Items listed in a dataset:
*** Begin section ***

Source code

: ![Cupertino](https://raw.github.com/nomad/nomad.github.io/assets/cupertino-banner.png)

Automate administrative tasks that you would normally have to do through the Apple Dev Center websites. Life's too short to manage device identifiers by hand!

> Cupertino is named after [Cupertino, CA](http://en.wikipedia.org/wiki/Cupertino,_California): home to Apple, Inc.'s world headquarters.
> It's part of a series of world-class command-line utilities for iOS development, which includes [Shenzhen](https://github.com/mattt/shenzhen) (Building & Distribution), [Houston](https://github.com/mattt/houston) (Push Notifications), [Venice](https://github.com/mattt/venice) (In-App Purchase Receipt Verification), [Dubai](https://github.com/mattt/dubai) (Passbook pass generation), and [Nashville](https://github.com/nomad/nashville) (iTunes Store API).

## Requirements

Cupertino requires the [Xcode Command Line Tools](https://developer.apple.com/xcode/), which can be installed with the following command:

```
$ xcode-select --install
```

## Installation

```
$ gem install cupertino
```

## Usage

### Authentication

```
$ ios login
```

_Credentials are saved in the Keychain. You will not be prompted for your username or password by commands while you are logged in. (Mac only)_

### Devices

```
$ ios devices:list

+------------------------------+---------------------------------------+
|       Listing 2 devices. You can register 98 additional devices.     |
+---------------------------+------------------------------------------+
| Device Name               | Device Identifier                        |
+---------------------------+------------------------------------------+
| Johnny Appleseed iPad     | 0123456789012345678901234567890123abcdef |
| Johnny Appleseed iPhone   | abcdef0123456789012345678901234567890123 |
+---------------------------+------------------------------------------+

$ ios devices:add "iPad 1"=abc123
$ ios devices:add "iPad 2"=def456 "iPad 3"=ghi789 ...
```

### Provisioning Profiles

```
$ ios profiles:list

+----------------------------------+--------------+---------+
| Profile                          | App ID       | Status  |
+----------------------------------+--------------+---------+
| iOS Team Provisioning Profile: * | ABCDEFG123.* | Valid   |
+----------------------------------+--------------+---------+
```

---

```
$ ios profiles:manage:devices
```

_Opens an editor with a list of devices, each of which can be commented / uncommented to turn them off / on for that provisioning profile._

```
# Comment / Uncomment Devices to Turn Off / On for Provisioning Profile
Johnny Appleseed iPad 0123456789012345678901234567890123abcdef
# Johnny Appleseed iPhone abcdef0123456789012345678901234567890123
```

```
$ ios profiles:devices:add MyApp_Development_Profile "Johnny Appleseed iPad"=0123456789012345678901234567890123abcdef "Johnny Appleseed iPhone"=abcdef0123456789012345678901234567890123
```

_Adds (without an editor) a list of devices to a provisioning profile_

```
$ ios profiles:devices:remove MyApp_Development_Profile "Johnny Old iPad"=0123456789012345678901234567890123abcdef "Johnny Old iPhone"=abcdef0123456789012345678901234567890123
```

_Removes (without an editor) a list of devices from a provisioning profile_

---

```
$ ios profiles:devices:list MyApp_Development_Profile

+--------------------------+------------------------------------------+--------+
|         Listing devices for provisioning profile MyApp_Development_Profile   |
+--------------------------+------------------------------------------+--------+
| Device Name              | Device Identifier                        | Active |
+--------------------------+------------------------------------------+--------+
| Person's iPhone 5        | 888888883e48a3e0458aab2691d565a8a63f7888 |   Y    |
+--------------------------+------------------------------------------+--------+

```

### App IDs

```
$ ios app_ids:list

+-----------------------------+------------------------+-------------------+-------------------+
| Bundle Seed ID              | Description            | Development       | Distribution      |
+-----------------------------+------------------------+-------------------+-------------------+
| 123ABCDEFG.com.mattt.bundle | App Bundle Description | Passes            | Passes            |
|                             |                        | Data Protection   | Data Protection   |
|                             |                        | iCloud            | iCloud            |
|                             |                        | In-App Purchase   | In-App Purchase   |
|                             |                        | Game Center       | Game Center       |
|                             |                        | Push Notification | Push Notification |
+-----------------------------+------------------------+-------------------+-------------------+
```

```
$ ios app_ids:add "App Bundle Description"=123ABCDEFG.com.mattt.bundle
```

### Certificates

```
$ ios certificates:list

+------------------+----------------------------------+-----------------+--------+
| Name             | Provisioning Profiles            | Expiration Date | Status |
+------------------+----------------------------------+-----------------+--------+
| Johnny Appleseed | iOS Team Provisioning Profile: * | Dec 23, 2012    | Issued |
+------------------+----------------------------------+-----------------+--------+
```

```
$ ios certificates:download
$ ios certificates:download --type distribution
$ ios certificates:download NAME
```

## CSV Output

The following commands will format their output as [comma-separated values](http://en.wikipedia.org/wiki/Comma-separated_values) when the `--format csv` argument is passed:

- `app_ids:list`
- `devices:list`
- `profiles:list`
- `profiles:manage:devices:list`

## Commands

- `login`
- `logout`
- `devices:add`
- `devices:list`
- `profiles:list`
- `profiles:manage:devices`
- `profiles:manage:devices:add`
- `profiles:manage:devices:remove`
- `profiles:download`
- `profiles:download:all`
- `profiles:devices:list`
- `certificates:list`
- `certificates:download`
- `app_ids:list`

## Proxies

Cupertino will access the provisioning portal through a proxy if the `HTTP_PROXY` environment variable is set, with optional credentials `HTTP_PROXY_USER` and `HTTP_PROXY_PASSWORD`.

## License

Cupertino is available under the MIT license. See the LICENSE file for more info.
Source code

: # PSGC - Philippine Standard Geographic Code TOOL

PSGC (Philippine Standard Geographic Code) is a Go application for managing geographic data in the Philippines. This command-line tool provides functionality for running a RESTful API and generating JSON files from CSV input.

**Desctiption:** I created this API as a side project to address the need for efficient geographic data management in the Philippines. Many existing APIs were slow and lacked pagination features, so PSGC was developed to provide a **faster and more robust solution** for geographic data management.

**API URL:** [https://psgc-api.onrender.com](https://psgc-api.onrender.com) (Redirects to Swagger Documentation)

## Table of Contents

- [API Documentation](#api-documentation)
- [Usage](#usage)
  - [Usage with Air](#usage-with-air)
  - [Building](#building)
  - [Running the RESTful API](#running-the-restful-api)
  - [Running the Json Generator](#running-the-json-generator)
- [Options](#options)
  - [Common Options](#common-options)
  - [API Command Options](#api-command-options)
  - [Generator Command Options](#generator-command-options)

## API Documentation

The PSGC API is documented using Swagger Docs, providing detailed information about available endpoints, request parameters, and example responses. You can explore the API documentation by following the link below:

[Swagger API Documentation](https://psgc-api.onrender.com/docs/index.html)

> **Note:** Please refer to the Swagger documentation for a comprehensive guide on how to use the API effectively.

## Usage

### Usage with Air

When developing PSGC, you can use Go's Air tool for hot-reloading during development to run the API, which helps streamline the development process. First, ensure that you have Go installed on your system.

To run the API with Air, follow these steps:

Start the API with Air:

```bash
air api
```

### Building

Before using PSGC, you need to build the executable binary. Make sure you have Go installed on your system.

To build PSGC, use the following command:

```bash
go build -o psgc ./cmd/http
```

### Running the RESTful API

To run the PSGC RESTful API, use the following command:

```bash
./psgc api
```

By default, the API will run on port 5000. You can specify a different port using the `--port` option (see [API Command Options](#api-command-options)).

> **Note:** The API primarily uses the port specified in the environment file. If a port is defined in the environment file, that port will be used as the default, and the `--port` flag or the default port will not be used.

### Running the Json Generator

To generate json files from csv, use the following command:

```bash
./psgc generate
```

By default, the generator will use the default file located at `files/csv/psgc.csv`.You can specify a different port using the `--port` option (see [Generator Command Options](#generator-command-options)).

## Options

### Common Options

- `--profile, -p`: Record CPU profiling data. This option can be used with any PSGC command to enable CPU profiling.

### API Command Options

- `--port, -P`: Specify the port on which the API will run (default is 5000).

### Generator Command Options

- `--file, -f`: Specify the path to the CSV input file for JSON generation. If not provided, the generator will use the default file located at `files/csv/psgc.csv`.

*** End section ***

*PROBLEM*
Now copy each line of the entries that mentions "input".

*EXERCISE OUTPUT*
PSGC (Philippine Standard Geographic Code) is a Go application for managing geographic data in the Philippines. This command-line tool provides functionality for running a RESTful API and generating JSON files from CSV input.
- `--file, -f`: Specify the path to the CSV input file for JSON generation. If not provided, the generator will use the default file located at `files/csv/psgc.csv`.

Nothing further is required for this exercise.